What does < between operator and (const point &p) signify?

Answer 1

What does < between operator and (const point &p) signify?

It's a part of the member function name. It is a definition of a member function which is an overload of the < operator. It is what makes this work:

point a{};
point b{};

if(a < b) { // point::operator<(const point&) is used here.
    // 
}

Note: The member function should really be const qualified because calling the function does not change *this (the lefthand side of <).

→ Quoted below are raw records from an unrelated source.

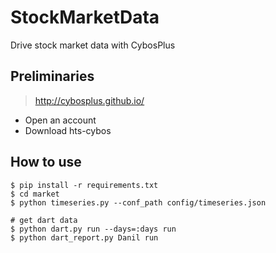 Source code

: # StockMarketData
Drive stock market data with CybosPlus

## Preliminaries
> http://cybosplus.github.io/
- Open an account
- Download hts-cybos


## How to use

```
$ pip install -r requirements.txt
$ cd market
$ python timeseries.py --conf_path config/timeseries.json
    
# get dart data
$ python dart.py run --days=:days run
$ python dart_report.py Danil run

```
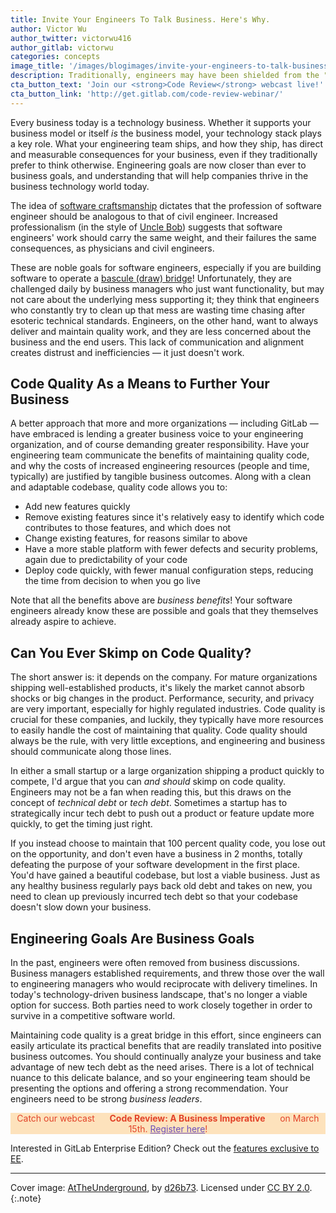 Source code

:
 ```yaml
---
title: Invite Your Engineers To Talk Business. Here's Why.
author: Victor Wu
author_twitter: victorwu416
author_gitlab: victorwu
categories: concepts
image_title: '/images/blogimages/invite-your-engineers-to-talk-business-heres-why.jpg'
description: Traditionally, engineers may have been shielded from the "business parts" of the organization. In today's technology landscape, that's no longer a viable option.
cta_button_text: 'Join our <strong>Code Review</strong> webcast live!'
cta_button_link: 'http://get.gitlab.com/code-review-webinar/'
---
```


Every business today is a technology business. Whether it supports your business model or itself _is_ the business model, your technology stack plays a key role. What your engineering team ships, and how they ship, has direct and measurable consequences for your business, even if they traditionally prefer to think otherwise. Engineering goals are now closer than ever to business goals, and understanding that will help companies thrive in the business technology world today. 

<!-- more -->

The idea of [software craftsmanship](https://en.wikipedia.org/wiki/Software_craftsmanship) dictates that the profession of software engineer should be analogous to that of civil engineer. Increased professionalism (in the style of [Uncle Bob](https://en.wikipedia.org/wiki/Robert_Cecil_Martin)) suggests that software engineers' work should carry the same weight, and their failures the same consequences, as physicians and civil engineers. 

These are noble goals for software engineers, especially if you are building software to operate a [bascule (draw) bridge](https://en.wikipedia.org/wiki/Bascule_bridge)! Unfortunately, they are challenged daily by business managers who just want functionality, but may not care about the underlying mess supporting it; they think that engineers who constantly try to clean up that mess are wasting time chasing after esoteric technical standards. Engineers, on the other hand, want to always deliver and maintain quality work, and they are less concerned about the business and the end users. This lack of communication and alignment creates distrust and inefficiencies — it just doesn't work. 

## Code Quality As a Means to Further Your Business

A better approach that more and more organizations — including GitLab — have embraced is lending a greater business voice to your engineering organization, and of course demanding greater responsibility. Have your engineering team communicate the benefits of maintaining quality code, and why the costs of increased engineering resources (people and time, typically) are justified by tangible business outcomes. Along with a clean and adaptable codebase, quality code allows you to:

* Add new features quickly
* Remove existing features since it's relatively easy to identify which code contributes to those features, and which does not
* Change existing features, for reasons similar to above
* Have a more stable platform with fewer defects and security problems, again due to predictability of your code
* Deploy code quickly, with fewer manual configuration steps, reducing the time from decision to when you go live

Note that all the benefits above are _business benefits_! Your software engineers already know these are possible and goals that they themselves already aspire to achieve. 

## Can You Ever Skimp on Code Quality?

The short answer is: it depends on the company. For mature organizations shipping well-established products, it's likely the market cannot absorb shocks or big changes in the product. Performance, security, and privacy are very important, especially for highly regulated industries. Code quality is crucial for these companies, and luckily, they typically have more resources to easily handle the cost of maintaining that quality. Code quality should always be the rule, with very little exceptions, and engineering and business should communicate along those lines.

In either a small startup or a large organization shipping a product quickly to compete, I'd argue that you can _and should_ skimp on code quality. Engineers may not be a fan when reading this, but this draws on the concept of _technical debt_ or _tech debt_. Sometimes a startup has to strategically incur tech debt to push out a product or feature update more quickly, to get the timing just right. 

If you instead choose to maintain that 100 percent quality code, you lose out on the opportunity, and don't even have a business in 2 months, totally defeating the purpose of your software development in the first place. You'd have gained a beautiful codebase, but lost a viable business. Just as any healthy business regularly pays back old debt and takes on new, you need to clean up previously incurred tech debt so that your codebase doesn't slow down your business. 

## Engineering Goals Are Business Goals

In the past, engineers were often removed from business discussions. Business managers established requirements, and threw those over the wall to engineering managers who would reciprocate with delivery timelines. In today's technology-driven business landscape, that's no longer a viable option for success. Both parties need to work closely together in order to survive in a competitive software world. 

Maintaining code quality is a great bridge in this effort, since engineers can easily articulate its practical benefits that are readily translated into positive business outcomes. You should continually analyze your business and take advantage of new tech debt as the need arises. There is a lot of technical nuance to this delicate balance, and so your engineering team should be presenting the options and offering a strong recommendation. Your engineers need to be strong _business leaders_.

<p class="alert alert-orange" style="background-color: rgba(252,163,38,.3); border-color: rgba(252,163,38,.3); color: rgb(226,67,41) !important; text-align: center;">Catch our webcast &nbsp;&nbsp;<i class="fa fa-gitlab" style="color:rgb(107,79,187); font-size:.85em" aria-hidden="true"></i> &nbsp;&nbsp;<strong>Code Review: A Business Imperative</strong> &nbsp;&nbsp;<i class="fa fa-gitlab" style="color:rgb(107,79,187); font-size:.85em" aria-hidden="true"></i> &nbsp;&nbsp;on March 15th. <a style="color: rgb(107,79,187);" href="http://get.gitlab.com/code-review-webinar/">Register here</a>!</p>

Interested in GitLab Enterprise Edition? Check out the [features exclusive to
EE](https://about.gitlab.com/gitlab-ee/).

----

Cover image: [AtTheUnderground](https://www.flickr.com/photos/draganbrankovic/14469494828/), by [d26b73](https://www.flickr.com/photos/draganbrankovic/). Licensed under [CC BY 2.0](https://creativecommons.org/licenses/by/2.0/legalcode).
{:.note}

bool operator<(const point &p) const {
//                             ^^^^^

---

... and it's also preferable if it's not even a member function, but a free function (taking two const point&):

bool operator<(const point& lhs, const point &rhs) {
    return std::tie(lhs.x, lhs.y) < std::tie(rhs.x, rhs.y);
} 

This is because if point has an implicit conversion constructor, it will allow an instance of a type that is implicitly convertible to point to appear on both the lefthand and righthand side of <. Example:

struct point {
    point(int X, int Y) :x{X}, y{Y} {}
    point(const std::pair<int, int>& pair) : x{pair.first}, y{pair.second} {}

    int x, y;
};

bool operator<(const point& lhs, const point &rhs) {
    return std::tie(lhs.x, lhs.y) < std::tie(rhs.x, rhs.y);
} 

int main() {
    std::pair<int, int> ip{10,20};
    point pnt{10,19};

    // This works with operator< as a member function or a free function:
    if(pnt < ip) std::cout << "pnt < ip\n";

    // This will not work if `operator<` is a member function:
    if(ip < pnt) std::cout << "ip < pnt\n";
//     ^^
// implicitly converted to `point`
}